Cutting into and out of slow motion
Switching back and forth between real time and bullet time in trailers is supposed to let you appreciate all the cool action in finer detail, and to create a juxtaposition between hectic battlefields and elegant motion. Unfortunately, game trailers overuse the trick so much that it starts to look like certain parts are just inexplicably slower than the others, or that the trailer editor kept nodding off and hitting the "make it look cooler" button with their forehead. Everybody who isn't Max Payne needs to lay off the slow-motion toggle for a while.
CGI trailers that look cooler than anything you do in the game
If I can't flip and dive between soaring, ballista-propelled siege sidewalks in your game, don't put that in your video. We expect CGI trailers to exaggerate their subject matter's cinematic qualities since they're not actually made with the game itself, but there are limits. If your action-packed trailer doesn't stay somewhere in the neighborhood of in-game activities, it will just make the actual game look dull by comparison. And nobody wants that.
20 seconds of pre-order ads
Back in the good old days, videos stopped playing when they were over. Now they keep going for another 20 seconds to tempt you with pre-order bonuses and - more importantly - play faint music or other ambience just as soon as you tab over to hit "Play" on Spotify. There's got to be a way to promote your stuff that doesn't make the end of every YouTube video feel like that one friend who won't go home after the party's over and you just want to go to bed.
Teasing the True Threat for 1.5 seconds at the end
They already showed the title, but you know the trailer isn't done until you catch a brief glimpse of the Big Bad. Not too much! Just long enough so that the Wiki writers can grab a screenshot and start writing a character stub.
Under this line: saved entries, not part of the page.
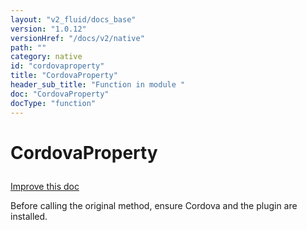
 ```yaml
---
layout: "v2_fluid/docs_base"
version: "1.0.12"
versionHref: "/docs/v2/native"
path: ""
category: native
id: "cordovaproperty"
title: "CordovaProperty"
header_sub_title: "Function in module "
doc: "CordovaProperty"
docType: "function"
---
```









<h1 class="api-title">


CordovaProperty






</h1>

<a class="improve-v2-docs" href='http://github.com/driftyco/ionic-native/edit/master/src/plugins/plugin.ts#L181'>
Improve this doc
</a>





<!-- decorators --><!-- description -->

<p>Before calling the original method, ensure Cordova and the plugin are installed.</p>

<!-- @usage tag -->


<!-- @property tags -->


<!-- methods on the class --><!-- related link --><!-- end content block -->


<!-- end body block -->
This is a trick that's meant to be unexpected and memorable - a trailer version of the after-credits sting - but it's become so commonplace that it's lost all impact. Kind of like after-credits stings, come to think of it.
The Inception sound
I can't believe I'm writing this in 2017, but trailers are still using the Inception sound. Not precisely the sound effect from the film, I'll grant you, but spiritual successors that delight in going from quiet to "BWAAAAAMP" are perhaps even more common now when that movie was still a big deal. It was a novel way to get our attention and aurally punctuate messages almost a decade ago, but at this point it's been tiresome far longer than it ever felt clever. Please, let the Inception Sound trumpet in peace back in 2010, where it belongs.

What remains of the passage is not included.